▸ **AVAILABLE DATA**
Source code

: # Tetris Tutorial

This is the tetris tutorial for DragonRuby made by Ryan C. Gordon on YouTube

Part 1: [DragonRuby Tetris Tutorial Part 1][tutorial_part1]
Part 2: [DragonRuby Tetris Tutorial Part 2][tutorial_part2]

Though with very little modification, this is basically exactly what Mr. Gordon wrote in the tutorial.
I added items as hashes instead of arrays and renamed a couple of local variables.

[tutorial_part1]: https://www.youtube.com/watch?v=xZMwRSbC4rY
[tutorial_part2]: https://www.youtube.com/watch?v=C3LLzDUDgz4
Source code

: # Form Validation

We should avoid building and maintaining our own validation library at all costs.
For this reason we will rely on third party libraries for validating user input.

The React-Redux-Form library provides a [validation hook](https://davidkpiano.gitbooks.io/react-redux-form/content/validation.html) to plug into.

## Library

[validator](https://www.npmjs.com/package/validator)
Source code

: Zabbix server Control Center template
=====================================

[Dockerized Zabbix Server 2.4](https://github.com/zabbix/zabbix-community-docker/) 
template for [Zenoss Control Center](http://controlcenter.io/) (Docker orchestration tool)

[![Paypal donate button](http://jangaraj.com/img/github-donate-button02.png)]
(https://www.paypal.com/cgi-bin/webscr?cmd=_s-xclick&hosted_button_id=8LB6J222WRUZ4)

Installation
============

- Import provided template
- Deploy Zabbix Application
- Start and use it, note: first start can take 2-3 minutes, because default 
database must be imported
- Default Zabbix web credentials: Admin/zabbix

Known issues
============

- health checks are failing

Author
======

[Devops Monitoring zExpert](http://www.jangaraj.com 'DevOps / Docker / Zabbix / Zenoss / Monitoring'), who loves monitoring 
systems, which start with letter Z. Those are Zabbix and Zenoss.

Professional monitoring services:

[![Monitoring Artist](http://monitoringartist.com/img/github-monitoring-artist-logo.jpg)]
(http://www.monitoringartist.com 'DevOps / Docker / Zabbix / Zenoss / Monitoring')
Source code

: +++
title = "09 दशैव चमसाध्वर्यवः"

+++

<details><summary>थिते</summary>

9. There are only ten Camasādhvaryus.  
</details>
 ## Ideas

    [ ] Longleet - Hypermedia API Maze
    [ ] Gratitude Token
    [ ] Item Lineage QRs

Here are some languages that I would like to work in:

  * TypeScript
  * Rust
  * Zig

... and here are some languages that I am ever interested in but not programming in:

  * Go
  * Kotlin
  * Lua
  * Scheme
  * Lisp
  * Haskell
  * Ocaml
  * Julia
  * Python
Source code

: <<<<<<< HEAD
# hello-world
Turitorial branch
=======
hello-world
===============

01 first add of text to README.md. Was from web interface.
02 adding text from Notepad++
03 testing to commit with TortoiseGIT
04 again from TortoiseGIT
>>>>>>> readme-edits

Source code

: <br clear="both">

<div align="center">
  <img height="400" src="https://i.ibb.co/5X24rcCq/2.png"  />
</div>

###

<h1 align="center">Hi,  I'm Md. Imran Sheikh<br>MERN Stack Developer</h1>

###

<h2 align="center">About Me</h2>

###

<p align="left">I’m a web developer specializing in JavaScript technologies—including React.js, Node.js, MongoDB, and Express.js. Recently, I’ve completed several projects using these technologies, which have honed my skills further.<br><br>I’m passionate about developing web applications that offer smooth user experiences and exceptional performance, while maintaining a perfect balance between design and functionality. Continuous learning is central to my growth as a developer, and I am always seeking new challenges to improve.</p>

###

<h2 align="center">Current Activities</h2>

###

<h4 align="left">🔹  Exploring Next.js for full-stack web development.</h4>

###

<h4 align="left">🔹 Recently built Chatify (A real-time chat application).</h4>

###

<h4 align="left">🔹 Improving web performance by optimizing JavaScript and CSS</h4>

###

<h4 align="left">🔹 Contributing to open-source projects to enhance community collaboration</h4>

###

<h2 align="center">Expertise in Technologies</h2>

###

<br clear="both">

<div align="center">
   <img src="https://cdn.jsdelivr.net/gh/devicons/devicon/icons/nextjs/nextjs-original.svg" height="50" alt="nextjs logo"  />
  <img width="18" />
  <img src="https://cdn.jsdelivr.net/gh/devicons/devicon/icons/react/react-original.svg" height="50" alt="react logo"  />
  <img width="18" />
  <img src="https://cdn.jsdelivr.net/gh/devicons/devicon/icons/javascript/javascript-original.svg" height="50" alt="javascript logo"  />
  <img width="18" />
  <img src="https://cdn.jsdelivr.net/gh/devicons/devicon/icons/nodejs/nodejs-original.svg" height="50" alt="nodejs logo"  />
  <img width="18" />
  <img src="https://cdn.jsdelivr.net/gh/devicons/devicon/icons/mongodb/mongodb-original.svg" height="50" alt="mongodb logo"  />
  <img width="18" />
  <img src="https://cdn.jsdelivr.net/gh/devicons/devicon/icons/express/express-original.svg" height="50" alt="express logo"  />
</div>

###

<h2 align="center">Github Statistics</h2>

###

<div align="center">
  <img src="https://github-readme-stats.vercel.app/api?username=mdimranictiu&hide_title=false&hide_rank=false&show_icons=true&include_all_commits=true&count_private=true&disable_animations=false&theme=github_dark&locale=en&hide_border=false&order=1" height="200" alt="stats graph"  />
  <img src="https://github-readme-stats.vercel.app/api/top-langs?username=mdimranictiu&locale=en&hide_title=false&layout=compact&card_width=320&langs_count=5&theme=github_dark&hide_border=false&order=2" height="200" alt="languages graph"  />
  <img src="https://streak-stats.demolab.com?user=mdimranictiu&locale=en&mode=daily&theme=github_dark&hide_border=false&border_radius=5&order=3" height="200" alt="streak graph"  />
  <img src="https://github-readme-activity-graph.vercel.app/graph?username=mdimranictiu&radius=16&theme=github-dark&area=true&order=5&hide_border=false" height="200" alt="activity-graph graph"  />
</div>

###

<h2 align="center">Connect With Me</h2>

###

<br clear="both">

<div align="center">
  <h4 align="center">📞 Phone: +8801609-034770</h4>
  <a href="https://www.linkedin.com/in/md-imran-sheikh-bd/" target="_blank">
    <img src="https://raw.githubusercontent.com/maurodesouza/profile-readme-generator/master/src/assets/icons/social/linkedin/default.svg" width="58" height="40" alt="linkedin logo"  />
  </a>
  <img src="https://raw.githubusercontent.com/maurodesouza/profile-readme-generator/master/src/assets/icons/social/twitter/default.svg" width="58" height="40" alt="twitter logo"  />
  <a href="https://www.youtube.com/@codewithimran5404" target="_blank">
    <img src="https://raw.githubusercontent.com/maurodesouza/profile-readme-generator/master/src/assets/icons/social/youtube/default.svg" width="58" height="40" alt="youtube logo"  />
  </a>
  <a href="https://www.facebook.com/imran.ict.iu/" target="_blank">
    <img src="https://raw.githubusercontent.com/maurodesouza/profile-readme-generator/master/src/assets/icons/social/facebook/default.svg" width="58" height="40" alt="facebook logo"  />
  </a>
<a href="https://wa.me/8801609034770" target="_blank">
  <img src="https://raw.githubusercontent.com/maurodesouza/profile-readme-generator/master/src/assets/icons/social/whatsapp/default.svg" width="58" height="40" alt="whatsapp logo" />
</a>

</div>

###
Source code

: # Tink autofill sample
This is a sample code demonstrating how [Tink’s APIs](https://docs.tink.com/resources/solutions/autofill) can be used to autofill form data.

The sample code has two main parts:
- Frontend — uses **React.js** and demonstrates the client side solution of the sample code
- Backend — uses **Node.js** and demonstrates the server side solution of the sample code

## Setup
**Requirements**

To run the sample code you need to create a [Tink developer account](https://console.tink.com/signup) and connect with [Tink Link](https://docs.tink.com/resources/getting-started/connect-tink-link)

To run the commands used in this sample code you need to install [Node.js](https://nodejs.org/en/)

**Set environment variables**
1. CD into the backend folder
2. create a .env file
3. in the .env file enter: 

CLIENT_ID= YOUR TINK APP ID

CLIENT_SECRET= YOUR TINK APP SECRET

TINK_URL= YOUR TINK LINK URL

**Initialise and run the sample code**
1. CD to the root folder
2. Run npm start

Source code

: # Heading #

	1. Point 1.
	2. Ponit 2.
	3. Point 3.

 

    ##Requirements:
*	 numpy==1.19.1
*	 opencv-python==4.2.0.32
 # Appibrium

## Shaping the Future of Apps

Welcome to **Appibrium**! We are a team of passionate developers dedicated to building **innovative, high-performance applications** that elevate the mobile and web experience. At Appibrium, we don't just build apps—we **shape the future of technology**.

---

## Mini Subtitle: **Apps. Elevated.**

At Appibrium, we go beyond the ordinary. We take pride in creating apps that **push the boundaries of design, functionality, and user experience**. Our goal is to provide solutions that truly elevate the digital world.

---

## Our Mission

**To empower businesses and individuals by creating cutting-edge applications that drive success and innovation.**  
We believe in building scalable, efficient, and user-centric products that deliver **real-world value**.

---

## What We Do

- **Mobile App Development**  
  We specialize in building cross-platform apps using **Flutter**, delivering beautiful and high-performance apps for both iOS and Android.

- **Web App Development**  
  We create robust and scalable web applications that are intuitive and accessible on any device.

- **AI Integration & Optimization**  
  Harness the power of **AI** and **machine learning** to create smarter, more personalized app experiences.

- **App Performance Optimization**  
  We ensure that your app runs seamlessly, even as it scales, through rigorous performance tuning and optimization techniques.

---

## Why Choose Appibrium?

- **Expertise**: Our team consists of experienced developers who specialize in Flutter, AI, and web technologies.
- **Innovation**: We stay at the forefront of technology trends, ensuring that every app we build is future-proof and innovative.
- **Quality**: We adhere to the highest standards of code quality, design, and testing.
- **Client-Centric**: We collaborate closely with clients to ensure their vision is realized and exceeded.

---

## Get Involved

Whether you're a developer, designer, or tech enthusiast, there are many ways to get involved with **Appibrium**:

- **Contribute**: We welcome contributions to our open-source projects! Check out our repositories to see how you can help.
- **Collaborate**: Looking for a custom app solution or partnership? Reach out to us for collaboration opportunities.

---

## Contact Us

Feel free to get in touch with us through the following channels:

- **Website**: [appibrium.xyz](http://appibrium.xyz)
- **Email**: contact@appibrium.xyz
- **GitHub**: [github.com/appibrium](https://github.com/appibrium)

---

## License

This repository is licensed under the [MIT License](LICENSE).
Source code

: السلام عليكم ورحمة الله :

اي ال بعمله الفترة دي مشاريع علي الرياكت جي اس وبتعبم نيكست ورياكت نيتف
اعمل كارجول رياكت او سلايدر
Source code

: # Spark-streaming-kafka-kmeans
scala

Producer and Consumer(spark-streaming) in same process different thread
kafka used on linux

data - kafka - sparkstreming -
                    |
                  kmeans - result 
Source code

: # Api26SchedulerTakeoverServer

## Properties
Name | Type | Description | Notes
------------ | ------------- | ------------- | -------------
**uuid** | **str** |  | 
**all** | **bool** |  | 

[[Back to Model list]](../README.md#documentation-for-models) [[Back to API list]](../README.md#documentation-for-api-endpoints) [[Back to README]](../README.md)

▸ **EXERCISE**
Both the line containing "The sample code has" and the line containing "To run the sample" belong in the answer. Print them and every line above that falls between them exactly, and no others.

▸ **SOLUTION TO THIS PROBLEM**
The sample code has two main parts:
- Frontend — uses **React.js** and demonstrates the client side solution of the sample code
- Backend — uses **Node.js** and demonstrates the server side solution of the sample code

## Setup
**Requirements**

To run the sample code you need to create a [Tink developer account](https://console.tink.com/signup) and connect with [Tink Link](https://docs.tink.com/resources/getting-started/connect-tink-link)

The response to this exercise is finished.